Each line of the records that includes "indexes" should be found and copied.

===== Task inputs =====

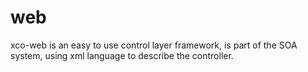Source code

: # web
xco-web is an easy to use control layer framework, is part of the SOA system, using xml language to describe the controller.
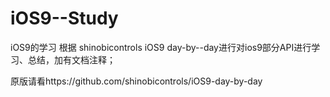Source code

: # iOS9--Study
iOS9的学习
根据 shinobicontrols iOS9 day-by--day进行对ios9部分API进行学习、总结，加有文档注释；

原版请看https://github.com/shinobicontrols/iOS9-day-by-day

=====
===== Task inputs =====

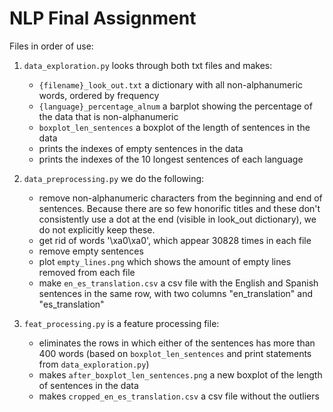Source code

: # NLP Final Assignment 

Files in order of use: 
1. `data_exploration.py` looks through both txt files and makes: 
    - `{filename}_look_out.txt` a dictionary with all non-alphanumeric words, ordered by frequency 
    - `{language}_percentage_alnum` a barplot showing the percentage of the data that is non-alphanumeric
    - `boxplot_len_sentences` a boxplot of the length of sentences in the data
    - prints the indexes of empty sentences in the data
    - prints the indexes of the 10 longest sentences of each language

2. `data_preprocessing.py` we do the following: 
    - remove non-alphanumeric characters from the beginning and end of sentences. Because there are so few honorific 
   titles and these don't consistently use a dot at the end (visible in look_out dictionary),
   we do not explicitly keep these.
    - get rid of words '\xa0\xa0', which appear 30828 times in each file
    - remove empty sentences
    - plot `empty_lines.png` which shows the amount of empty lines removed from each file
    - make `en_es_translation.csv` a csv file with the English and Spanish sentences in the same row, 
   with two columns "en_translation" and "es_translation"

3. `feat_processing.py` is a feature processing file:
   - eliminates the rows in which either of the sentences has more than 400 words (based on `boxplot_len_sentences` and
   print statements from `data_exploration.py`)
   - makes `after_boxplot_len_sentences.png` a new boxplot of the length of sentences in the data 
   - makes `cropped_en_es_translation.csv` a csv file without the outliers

=====

_Solution to this task:_
    - prints the indexes of empty sentences in the data
    - prints the indexes of the 10 longest sentences of each language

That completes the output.